Blessed are those who mourn, for they shall be comforted.
Proverbs says that only each heart can know it's own sorrows, and only each heart can know it's own deepest joys. Sarah-rized version because I can't quote it.
So to all my friends who maybe haven't experienced loss before and have no clue how to help someone, I'll tell you what's helped me through various griefs so you can help the next friend in need:
It is better to say something than to fear saying the wrong thing and avoid it altogether. But it doesn't take much or perfect answers. Consistent love has honestly shown me who my closest friends are. Show up with a hug and hold it. I think Job's friends had it right when they just sat with him. They started to go downhill when they tried to explain it. So don't feel pressured by words, some things are beyond that. Sit and listen. Some friends gave me flowers, Ashlyn brought us dinner... they really are such compassionate gestures. A text is great, a call is better, a card is thoughtful and to show up in person is mind blowing. Point to Jesus. Acknowledge pain. Foster hope. Read the room. Just pausing to let someone know that when their world stops, you'll pause with them, means so much.
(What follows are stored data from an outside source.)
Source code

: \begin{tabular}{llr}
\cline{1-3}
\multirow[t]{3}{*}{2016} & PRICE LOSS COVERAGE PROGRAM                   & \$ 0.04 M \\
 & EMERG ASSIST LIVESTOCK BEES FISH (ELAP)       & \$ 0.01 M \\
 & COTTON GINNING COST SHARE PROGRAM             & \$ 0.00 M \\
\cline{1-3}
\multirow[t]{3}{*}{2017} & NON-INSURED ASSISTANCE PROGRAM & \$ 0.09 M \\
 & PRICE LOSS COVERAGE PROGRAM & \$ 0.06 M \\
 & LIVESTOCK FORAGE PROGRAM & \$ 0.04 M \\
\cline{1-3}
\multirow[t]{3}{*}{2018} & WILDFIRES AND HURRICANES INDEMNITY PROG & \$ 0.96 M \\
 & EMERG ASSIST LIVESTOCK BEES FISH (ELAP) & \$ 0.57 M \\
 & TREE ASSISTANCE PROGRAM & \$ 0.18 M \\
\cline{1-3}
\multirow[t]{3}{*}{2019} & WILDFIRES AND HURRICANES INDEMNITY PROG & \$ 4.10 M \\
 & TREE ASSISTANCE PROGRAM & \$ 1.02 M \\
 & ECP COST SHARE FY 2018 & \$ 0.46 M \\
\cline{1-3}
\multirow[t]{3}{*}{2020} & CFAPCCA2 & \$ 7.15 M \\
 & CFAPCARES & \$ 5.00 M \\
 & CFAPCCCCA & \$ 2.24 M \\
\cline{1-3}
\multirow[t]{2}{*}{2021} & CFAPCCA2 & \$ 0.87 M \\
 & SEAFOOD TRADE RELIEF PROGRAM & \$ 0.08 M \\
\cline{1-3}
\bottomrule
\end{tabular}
Apparently I have very few photos with my Grandma I like. So note to self, take photos with your family when you're together. Not just of your friends or of what's going on, get photos together. You don't have enough.
Love, Sarah
Grandma and Grandpa
Rachel (left), Grandma and I (right)
Grandma and I in 2017 at my cousin Stephen and Dani's wedding in downtown Orange, California.
Grandma, age 19 on her wedding day.
My Grandma, her Mom Eva and myself eating a sock.
Grandma Carole (right), her sister Pat (middle) and their father, great Grandpa Roy.
Me at debatably my most awkward stage (8) playing my favorite game with Grandma on Thanksgiving.
High-school sweethearts, Grandma and Grandpa graduating.
Grandma working. Not her job as a model or for the FBI or for the mayor of Los Angeles, this was I think transcripts?
Grandma with great-grandkids Lily and Gabe when they were with us.
Grandpa, Grandma, Bobby, Allie and baby Julian, February 2022
Great-grandbaby, Nathan
Grandma's friend Anne at the garden.
These are all I have on my computer. Thank you for reading.